* Aim of the task *
Your answer should be the lines from the one containing "नाल् वगै वियूगम्" through the final line below, copied exactly.

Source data

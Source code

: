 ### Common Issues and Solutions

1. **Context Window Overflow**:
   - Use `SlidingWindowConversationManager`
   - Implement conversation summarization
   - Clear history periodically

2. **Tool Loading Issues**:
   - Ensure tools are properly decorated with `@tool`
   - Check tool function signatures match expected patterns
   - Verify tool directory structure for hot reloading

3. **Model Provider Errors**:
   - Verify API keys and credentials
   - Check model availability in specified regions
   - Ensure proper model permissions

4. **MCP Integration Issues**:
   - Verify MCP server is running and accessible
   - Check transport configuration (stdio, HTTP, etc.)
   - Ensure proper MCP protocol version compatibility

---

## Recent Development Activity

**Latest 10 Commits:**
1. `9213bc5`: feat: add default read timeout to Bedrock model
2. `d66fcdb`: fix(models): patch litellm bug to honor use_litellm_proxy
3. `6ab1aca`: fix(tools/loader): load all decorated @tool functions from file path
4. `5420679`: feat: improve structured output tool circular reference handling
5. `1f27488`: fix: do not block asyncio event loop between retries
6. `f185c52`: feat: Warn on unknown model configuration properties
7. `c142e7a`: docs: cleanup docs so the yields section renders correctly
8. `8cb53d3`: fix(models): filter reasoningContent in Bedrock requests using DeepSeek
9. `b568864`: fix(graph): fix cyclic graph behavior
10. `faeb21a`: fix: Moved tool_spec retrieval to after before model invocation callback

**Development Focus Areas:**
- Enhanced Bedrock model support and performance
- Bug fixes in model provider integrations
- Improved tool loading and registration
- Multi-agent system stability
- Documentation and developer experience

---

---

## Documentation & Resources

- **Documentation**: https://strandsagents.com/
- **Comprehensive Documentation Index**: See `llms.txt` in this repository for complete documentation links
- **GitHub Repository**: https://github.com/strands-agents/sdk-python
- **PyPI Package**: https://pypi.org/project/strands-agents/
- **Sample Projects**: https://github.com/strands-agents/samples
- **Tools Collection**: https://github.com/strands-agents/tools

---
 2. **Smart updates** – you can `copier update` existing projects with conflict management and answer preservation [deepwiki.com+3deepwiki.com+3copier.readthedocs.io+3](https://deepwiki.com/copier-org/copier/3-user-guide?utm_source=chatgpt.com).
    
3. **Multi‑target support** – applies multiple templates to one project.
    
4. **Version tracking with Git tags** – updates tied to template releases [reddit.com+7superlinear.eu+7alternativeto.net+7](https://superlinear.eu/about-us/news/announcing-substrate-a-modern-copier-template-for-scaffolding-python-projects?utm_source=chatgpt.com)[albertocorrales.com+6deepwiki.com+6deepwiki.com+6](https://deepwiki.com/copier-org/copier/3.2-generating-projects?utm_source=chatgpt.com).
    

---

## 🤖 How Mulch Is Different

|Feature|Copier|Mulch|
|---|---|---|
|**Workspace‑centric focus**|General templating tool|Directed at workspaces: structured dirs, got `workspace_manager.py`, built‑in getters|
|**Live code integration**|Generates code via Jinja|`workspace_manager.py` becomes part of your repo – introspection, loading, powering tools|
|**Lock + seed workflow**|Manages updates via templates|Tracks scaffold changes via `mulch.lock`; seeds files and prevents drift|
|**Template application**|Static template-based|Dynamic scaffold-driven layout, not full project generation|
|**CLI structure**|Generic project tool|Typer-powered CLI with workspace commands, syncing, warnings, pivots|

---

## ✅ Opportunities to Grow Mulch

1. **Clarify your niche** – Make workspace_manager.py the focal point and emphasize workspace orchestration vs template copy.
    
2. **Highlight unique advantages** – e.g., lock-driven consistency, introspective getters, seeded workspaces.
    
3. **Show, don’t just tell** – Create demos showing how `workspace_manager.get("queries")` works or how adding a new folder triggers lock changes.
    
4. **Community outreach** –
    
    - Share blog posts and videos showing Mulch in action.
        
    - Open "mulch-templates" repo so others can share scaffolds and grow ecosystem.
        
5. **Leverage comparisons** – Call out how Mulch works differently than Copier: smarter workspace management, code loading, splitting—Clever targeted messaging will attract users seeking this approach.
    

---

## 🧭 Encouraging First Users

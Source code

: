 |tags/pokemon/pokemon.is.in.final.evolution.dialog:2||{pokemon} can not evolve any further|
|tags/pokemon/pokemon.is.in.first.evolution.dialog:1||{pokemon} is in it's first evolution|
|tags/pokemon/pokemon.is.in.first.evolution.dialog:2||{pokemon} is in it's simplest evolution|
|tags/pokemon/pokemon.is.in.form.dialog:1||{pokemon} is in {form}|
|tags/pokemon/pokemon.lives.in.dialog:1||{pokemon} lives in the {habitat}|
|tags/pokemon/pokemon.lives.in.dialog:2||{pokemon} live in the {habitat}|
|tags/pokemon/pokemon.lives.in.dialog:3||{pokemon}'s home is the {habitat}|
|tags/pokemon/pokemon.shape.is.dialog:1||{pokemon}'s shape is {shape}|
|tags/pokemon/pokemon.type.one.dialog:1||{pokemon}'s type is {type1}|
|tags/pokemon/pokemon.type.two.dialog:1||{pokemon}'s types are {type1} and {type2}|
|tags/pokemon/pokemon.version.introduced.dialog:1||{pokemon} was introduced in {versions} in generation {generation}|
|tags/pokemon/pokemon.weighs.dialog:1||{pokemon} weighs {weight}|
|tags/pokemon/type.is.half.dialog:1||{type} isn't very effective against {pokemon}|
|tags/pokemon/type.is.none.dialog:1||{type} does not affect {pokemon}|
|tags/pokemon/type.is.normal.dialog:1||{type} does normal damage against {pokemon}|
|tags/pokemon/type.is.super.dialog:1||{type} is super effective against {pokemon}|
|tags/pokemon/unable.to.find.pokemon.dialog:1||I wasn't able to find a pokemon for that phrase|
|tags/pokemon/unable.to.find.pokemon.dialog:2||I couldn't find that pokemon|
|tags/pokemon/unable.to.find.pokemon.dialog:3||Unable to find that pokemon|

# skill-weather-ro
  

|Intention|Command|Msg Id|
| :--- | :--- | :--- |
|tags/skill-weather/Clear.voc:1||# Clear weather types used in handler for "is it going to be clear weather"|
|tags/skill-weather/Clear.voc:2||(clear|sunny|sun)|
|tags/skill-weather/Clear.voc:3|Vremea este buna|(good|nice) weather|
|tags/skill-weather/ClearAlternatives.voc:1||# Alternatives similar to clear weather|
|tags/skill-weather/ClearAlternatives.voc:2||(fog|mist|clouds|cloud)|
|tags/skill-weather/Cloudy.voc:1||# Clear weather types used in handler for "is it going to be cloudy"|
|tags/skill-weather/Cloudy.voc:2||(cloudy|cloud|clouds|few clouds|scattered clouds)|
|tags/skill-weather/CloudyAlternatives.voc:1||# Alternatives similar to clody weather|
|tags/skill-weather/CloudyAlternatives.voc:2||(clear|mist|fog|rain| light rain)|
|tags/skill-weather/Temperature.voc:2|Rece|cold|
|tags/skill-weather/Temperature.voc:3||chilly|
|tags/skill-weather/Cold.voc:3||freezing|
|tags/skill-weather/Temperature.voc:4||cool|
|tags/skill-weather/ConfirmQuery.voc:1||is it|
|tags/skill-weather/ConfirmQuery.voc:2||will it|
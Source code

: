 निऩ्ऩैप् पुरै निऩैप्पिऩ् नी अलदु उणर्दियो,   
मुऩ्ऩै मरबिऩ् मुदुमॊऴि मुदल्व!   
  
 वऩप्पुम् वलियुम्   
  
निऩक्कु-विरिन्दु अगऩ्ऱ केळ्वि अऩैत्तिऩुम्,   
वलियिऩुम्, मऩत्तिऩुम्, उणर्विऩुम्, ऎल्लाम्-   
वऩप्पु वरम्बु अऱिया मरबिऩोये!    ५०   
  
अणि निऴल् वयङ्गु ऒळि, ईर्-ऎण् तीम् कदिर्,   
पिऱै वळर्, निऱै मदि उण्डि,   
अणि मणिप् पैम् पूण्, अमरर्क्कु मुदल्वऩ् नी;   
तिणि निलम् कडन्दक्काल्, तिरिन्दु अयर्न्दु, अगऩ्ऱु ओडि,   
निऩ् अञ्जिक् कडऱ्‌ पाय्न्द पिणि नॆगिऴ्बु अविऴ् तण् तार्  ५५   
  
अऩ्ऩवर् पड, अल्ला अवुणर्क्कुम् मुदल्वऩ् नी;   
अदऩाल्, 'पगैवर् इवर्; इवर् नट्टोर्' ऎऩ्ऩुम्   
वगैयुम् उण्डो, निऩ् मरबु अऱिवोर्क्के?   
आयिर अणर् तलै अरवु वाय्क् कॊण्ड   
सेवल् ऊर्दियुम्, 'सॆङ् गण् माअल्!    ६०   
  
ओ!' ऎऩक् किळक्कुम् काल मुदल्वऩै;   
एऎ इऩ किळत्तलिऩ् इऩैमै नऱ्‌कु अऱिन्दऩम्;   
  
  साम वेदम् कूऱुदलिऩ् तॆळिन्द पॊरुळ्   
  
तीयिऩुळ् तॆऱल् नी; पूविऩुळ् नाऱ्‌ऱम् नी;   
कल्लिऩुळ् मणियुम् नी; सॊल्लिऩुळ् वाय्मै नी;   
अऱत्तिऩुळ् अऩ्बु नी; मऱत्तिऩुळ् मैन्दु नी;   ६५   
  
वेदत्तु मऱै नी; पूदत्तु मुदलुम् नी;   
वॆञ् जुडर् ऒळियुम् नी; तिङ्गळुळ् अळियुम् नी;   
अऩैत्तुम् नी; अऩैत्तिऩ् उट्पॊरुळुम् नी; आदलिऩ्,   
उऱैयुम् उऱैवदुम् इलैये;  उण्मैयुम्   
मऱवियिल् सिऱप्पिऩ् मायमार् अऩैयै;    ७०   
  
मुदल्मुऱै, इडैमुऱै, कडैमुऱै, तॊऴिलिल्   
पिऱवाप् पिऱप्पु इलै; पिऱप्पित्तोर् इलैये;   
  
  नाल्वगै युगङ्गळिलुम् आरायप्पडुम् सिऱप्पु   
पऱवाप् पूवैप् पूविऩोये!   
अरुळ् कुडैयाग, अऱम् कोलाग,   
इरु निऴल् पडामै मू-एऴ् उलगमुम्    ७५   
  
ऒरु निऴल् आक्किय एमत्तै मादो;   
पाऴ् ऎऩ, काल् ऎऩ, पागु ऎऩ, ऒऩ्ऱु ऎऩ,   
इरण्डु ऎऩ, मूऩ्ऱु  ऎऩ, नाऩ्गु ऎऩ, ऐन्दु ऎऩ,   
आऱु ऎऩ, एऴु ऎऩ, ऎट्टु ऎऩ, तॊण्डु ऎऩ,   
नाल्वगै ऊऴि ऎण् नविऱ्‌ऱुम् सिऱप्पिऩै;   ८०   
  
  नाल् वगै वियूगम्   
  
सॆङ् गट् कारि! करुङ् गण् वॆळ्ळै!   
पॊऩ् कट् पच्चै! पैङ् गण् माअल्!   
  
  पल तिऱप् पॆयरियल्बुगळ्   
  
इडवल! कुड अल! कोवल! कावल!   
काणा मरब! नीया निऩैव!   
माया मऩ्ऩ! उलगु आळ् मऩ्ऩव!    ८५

* Response area *
  नाल् वगै वियूगम्   
  
सॆङ् गट् कारि! करुङ् गण् वॆळ्ळै!   
पॊऩ् कट् पच्चै! पैङ् गण् माअल्!   
  
  पल तिऱप् पॆयरियल्बुगळ्   
  
इडवल! कुड अल! कोवल! कावल!   
काणा मरब! नीया निऩैव!   
माया मऩ्ऩ! उलगु आळ् मऩ्ऩव!    ८५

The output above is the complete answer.